Secondo quanto appurato, comunque, il giornalista è stato raggiunto da una manganellata che lo ha fatto cadere a terra e, una volta rannicchiato al suolo, nonostante urlasse di essere un giornalista, per trenta lunghissimi secondi viene accerchiato con con calci e manganellate. Al termine del pestaggio, interrotto solo grazie all’intervento di un funzionario di polizia che lo aveva riconosciuto, Origone subirà lo spappolamento di due dita di una mano, poi sottoposta a molteplici operazioni, la frattura di una costola e diverse contusioni su tutto il corpo. Eppure lo stesso agente che è intervenuto per placare l’accanimento dei colleghi contro Origone, chiamato a testimoniare, non si sarebbe detto in grado di riconoscere chi materialmente ha colpito il giornalista a terra. La prima udienza si è tenuta oggi alle 14 nell’aula di Corte d’Assise del tribunale di Genova e il giudice ha rigettato la richiesta dell’Ordine dei giornalisti e del sindacato FNSI di costituirsi parte civile a fianco del collega di Repubblica con la motivazione che Origone non sarebbe stato picchiato “in quanto” cronista.

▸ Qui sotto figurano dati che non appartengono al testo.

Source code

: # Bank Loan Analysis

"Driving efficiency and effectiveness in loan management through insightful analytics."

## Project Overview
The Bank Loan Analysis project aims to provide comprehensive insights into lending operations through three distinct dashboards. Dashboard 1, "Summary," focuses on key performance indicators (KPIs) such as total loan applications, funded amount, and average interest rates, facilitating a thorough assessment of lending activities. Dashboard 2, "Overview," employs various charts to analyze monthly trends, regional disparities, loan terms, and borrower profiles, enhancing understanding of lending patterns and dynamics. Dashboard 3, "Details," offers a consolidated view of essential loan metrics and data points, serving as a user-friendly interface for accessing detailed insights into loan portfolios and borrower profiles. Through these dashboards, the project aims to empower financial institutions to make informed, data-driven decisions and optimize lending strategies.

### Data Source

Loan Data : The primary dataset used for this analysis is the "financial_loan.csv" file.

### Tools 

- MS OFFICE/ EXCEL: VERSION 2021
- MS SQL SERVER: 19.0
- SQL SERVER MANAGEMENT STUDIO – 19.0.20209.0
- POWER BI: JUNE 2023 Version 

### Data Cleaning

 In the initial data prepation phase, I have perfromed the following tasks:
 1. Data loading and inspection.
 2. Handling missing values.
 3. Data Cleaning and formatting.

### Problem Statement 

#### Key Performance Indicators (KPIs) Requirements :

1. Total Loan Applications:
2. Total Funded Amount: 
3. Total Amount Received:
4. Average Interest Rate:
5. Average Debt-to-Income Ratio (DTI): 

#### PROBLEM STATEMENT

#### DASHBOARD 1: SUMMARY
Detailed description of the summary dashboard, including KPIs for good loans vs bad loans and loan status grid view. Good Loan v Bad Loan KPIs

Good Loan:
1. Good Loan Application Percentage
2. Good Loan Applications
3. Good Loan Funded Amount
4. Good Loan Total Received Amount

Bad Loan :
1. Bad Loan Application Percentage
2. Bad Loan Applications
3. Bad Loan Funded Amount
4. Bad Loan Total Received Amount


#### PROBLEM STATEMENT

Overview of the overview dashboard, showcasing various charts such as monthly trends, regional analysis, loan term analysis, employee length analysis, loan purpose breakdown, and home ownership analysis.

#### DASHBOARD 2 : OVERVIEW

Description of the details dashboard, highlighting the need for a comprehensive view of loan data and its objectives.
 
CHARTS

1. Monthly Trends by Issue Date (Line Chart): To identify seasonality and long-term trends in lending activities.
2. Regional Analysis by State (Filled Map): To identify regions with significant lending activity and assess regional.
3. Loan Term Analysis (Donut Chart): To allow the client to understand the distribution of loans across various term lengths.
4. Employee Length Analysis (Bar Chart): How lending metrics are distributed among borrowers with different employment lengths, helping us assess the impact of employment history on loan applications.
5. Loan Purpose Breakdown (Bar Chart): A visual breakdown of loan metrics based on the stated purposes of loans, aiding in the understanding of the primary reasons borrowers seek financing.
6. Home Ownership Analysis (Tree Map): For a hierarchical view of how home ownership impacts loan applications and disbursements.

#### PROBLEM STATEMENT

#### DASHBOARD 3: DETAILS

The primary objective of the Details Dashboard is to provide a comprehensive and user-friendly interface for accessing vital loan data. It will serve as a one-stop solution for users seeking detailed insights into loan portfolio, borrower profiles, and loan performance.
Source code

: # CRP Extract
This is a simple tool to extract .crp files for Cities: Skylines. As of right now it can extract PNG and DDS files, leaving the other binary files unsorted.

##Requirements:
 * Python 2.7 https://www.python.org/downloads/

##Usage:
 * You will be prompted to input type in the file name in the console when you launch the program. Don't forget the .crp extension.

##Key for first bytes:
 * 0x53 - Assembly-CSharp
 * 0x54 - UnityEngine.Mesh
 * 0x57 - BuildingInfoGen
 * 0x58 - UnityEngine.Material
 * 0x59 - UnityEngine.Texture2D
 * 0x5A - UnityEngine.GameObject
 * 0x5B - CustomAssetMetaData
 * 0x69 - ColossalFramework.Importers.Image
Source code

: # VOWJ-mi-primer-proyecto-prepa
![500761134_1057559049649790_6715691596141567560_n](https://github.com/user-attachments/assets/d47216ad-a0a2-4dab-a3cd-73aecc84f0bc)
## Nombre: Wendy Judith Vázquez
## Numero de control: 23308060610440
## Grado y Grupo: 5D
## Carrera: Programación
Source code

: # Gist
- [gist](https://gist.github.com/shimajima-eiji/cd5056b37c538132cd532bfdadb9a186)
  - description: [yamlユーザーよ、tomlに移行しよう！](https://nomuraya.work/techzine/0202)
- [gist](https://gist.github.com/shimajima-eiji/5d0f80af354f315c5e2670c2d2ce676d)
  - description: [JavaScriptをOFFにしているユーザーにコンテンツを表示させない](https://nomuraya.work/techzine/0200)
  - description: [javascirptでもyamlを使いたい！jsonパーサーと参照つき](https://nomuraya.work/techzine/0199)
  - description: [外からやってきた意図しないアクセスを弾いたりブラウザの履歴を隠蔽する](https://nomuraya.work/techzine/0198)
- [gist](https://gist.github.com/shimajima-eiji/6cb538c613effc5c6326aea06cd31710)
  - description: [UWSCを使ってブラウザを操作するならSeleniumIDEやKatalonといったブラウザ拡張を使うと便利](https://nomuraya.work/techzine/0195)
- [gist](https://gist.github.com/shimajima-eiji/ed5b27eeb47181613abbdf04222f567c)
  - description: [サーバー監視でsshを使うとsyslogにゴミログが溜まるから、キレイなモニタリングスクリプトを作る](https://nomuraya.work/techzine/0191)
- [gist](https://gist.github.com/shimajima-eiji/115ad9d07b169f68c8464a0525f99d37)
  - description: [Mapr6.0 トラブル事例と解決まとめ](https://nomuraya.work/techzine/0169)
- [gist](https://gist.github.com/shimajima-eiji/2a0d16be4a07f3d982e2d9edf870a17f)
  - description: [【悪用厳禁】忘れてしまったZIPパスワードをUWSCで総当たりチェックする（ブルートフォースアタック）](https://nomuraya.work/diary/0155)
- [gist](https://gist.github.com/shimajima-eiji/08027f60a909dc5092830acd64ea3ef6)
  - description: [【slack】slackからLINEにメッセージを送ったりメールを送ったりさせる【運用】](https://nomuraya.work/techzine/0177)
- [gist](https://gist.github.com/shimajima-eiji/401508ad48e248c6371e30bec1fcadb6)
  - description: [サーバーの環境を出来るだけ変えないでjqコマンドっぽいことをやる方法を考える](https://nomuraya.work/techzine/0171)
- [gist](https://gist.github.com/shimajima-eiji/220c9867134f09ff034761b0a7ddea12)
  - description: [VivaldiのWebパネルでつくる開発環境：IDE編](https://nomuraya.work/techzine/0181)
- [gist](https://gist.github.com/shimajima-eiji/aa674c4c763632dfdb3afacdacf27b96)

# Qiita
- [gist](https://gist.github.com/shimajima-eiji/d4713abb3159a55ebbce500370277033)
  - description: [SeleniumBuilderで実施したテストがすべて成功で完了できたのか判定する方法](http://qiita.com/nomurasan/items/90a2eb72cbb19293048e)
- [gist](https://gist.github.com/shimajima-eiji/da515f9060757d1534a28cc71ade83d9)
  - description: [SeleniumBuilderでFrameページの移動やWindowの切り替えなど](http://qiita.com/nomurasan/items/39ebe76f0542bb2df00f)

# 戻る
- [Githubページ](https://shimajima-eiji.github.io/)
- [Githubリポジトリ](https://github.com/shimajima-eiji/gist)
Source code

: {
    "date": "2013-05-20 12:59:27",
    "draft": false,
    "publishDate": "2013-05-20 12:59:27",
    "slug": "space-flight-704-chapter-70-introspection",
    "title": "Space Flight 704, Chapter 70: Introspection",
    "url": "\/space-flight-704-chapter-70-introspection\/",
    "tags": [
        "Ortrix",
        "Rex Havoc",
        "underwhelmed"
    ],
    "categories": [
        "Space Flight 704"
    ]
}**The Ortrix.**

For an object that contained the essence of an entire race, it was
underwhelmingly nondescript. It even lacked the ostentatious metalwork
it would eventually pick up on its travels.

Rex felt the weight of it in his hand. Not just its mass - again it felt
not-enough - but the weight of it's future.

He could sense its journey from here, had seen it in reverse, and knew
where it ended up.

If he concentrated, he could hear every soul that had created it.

Fuori dal Tribunale, per tutta la durata della prima udienza, durante la quale i quattro agenti imputati hanno chiesto e ottenuto il rito abbreviato, si è tenuto un presidio partecipato da una sessantina di giornalisti: “Quello che è accaduto a Stefano poteva accadere a chiunque – spiegano gli organizzatori – Non erano e non sono accettabili le giustificazioni del ‘non sapevamo che era un giornalista’. Se non fosse stato un collega sarebbe stato lecito massacrarlo di botte?”. Tra sfollagente “brandeggiati in aria” e calci che sembrano “andare a vuoto”, per la difesa degli imputati sarebbe impossibile definire con certezza chi abbia “affondato i colpi”. La tesi difensiva argomenta che gli agenti si sarebbero trovati ad agire con brutalità per placare la situazione di disordine pubblico che si era creata. Anche in quella che dovrebbe essere la perizia dell’accusa, redatta dai colleghi degli imputati, quella che ha comportato il pestaggio del giornalista viene definita come una “necessaria azione di alleggerimento da parte dei poliziotti – che non poteva realizzarsi senza un utilizzo ripetuto dello sfollagente (…) in linea con le regole di ingaggio consuetudinariamente ammesse. Va da sè che l’utilizzo dello sfollagente, determina la possibilità di colpire il destinatario”. La tesi della squadra mobile, che è poi la stessa degli imputati, sembrerebbe sostenere che se la carica sia stata legittima e conseguente sarebbero state legittime anche le manganellate. Per questo, stando alla difesa degli imputati, la “non riconoscibilità” del giornalista sarebbe determinante per assolvere chi l’ha accerchiato e picchiato mentre era a terra, in quanto la raffica di manganellate sarebbe una “consuetudine” insita nelle cariche e, per tanto, non punibile se diretta a un “obiettivo che rappresenta un pericolo”, come nel lessico del reparto mobile sono tutti i manifestati ‘ingaggiati’ (puntati e colpiti al fine di trarli in arresto) dagli agenti.
Il processo è stato aggiornato al prossimo 16 dicembre.